YOUR ASSIGNMENT ▸ Examine each line of the data. Copy those that contain the string "版权所有".

EXCERPTED DATA ▸
▼

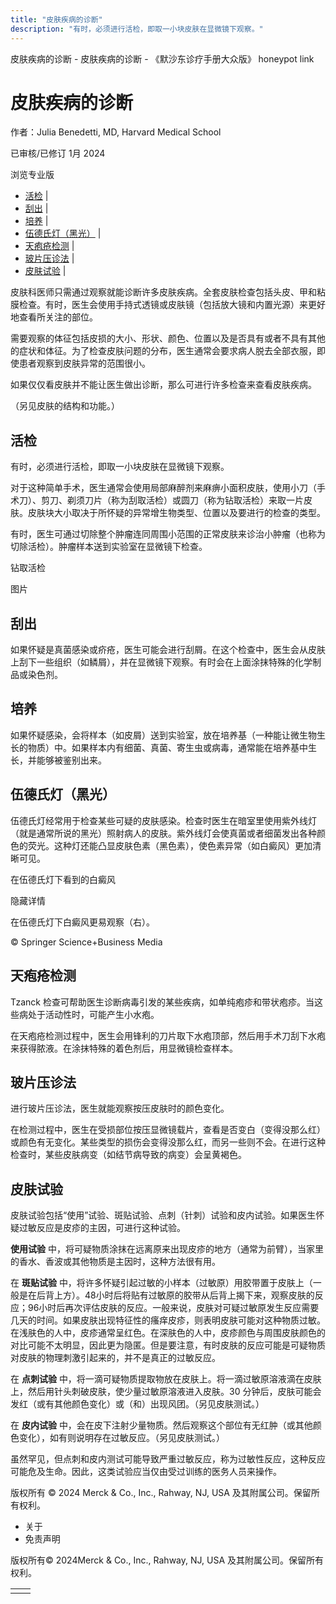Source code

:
 ```yaml
---
title: "皮肤疾病的诊断"
description: "有时，必须进行活检，即取一小块皮肤在显微镜下观察。"
---
```


﻿皮肤疾病的诊断 \- 皮肤疾病的诊断 \- 《默沙东诊疗手册大众版》 honeypot link

# 皮肤疾病的诊断

作者：Julia Benedetti, MD, Harvard Medical School

已审核/已修订 1月 2024

浏览专业版

- [活检](#活检_v87771792_zh) \|
- [刮出](#刮出_v87771798_zh) \|
- [培养](#培养_v87771803_zh) \|
- [伍德氏灯（黑光）](#伍德氏灯（黑光）_v87771806_zh) \|
- [天疱疮检测](#天疱疮检测_v87771811_zh) \|
- [玻片压诊法](#玻片压诊法_v87771817_zh) \|
- [皮肤试验](#皮肤试验_v87771822_zh) \|

皮肤科医师只需通过观察就能诊断许多皮肤疾病。全套皮肤检查包括头皮、甲和粘膜检查。有时，医生会使用手持式透镜或皮肤镜（包括放大镜和内置光源）来更好地查看所关注的部位。

需要观察的体征包括皮损的大小、形状、颜色、位置以及是否具有或者不具有其他的症状和体征。为了检查皮肤问题的分布，医生通常会要求病人脱去全部衣服，即使患者观察到皮肤异常的范围很小。

如果仅仅看皮肤并不能让医生做出诊断，那么可进行许多检查来查看皮肤疾病。

（另见皮肤的结构和功能。）

## 活检

有时，必须进行活检，即取一小块皮肤在显微镜下观察。

对于这种简单手术，医生通常会使用局部麻醉剂来麻痹小面积皮肤，使用小刀（手术刀）、剪刀、剃须刀片（称为刮取活检）或圆刀（称为钻取活检）来取一片皮肤。皮肤块大小取决于所怀疑的异常增生物类型、位置以及要进行的检查的类型。

有时，医生可通过切除整个肿瘤连同周围小范围的正常皮肤来诊治小肿瘤（也称为切除活检）。肿瘤样本送到实验室在显微镜下检查。

钻取活检



图片

## 刮出

如果怀疑是真菌感染或疥疮，医生可能会进行刮屑。在这个检查中，医生会从皮肤上刮下一些组织（如鳞屑），并在显微镜下观察。有时会在上面涂抹特殊的化学制品或染色剂。

## 培养

如果怀疑感染，会将样本（如皮屑）送到实验室，放在培养基（一种能让微生物生长的物质）中。如果样本内有细菌、真菌、寄生虫或病毒，通常能在培养基中生长，并能够被鉴别出来。

## 伍德氏灯（黑光）

伍德氏灯经常用于检查某些可疑的皮肤感染。检查时医生在暗室里使用紫外线灯（就是通常所说的黑光）照射病人的皮肤。紫外线灯会使真菌或者细菌发出各种颜色的荧光。这种灯还能凸显皮肤色素（黑色素），使色素异常（如白癜风）更加清晰可见。

在伍德氏灯下看到的白癜风



隐藏详情

在伍德氏灯下白癜风更易观察（右）。

© Springer Science+Business Media

## 天疱疮检测

Tzanck 检查可帮助医生诊断病毒引发的某些疾病，如单纯疱疹和带状疱疹。当这些病处于活动性时，可能产生小水疱。

在天疱疮检测过程中，医生会用锋利的刀片取下水疱顶部，然后用手术刀刮下水疱来获得脓液。在涂抹特殊的着色剂后，用显微镜检查样本。

## 玻片压诊法

进行玻片压诊法，医生就能观察按压皮肤时的颜色变化。

在检测过程中，医生在受损部位按压显微镜载片，查看是否变白（变得没那么红）或颜色有无变化。某些类型的损伤会变得没那么红，而另一些则不会。在进行这种检查时，某些皮肤病变（如结节病导致的病变）会呈黄褐色。

## 皮肤试验

皮肤试验包括“使用”试验、斑贴试验、点刺（针刺）试验和皮内试验。如果医生怀疑过敏反应是皮疹的主因，可进行这种试验。

**使用试验** 中，将可疑物质涂抹在远离原来出现皮疹的地方（通常为前臂），当家里的香水、香波或其他物质是主因时，这种方法很有用。

在 **斑贴试验** 中，将许多怀疑引起过敏的小样本（过敏原）用胶带置于皮肤上（一般是在后背上方）。48小时后将贴有过敏原的胶带从后背上揭下来，观察皮肤的反应；96小时后再次评估皮肤的反应。一般来说，皮肤对可疑过敏原发生反应需要几天的时间。如果皮肤出现特征性的瘙痒皮疹，则表明皮肤可能对这种物质过敏。在浅肤色的人中，皮疹通常呈红色。在深肤色的人中，皮疹颜色与周围皮肤颜色的对比可能不太明显，因此更为隐匿。但是要注意，有时皮肤的反应可能是可疑物质对皮肤的物理刺激引起来的，并不是真正的过敏反应。

在 **点刺试验** 中，将一滴可疑物质提取物放在皮肤上。将一滴过敏原溶液滴在皮肤上，然后用针头刺破皮肤，使少量过敏原溶液进入皮肤。30 分钟后，皮肤可能会发红（或有其他颜色变化）或（和）出现风团。（另见皮肤测试。）

在 **皮内试验** 中，会在皮下注射少量物质。然后观察这个部位有无红肿（或其他颜色变化），如有则说明存在过敏反应。（另见皮肤测试。）

虽然罕见，但点刺和皮内测试可能导致严重过敏反应，称为过敏性反应，这种反应可能危及生命。因此，这类试验应当仅由受过训练的医务人员来操作。



版权所有 © 2024
Merck & Co., Inc., Rahway, NJ, USA 及其附属公司。保留所有权利。

- 关于
- 免责声明

版权所有© 2024Merck & Co., Inc., Rahway, NJ, USA 及其附属公司。保留所有权利。

|     |     |
| --- | --- |
|  |  |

▲

SOLVED EXERCISE ▸
版权所有 © 2024
版权所有© 2024Merck & Co., Inc., Rahway, NJ, USA 及其附属公司。保留所有权利。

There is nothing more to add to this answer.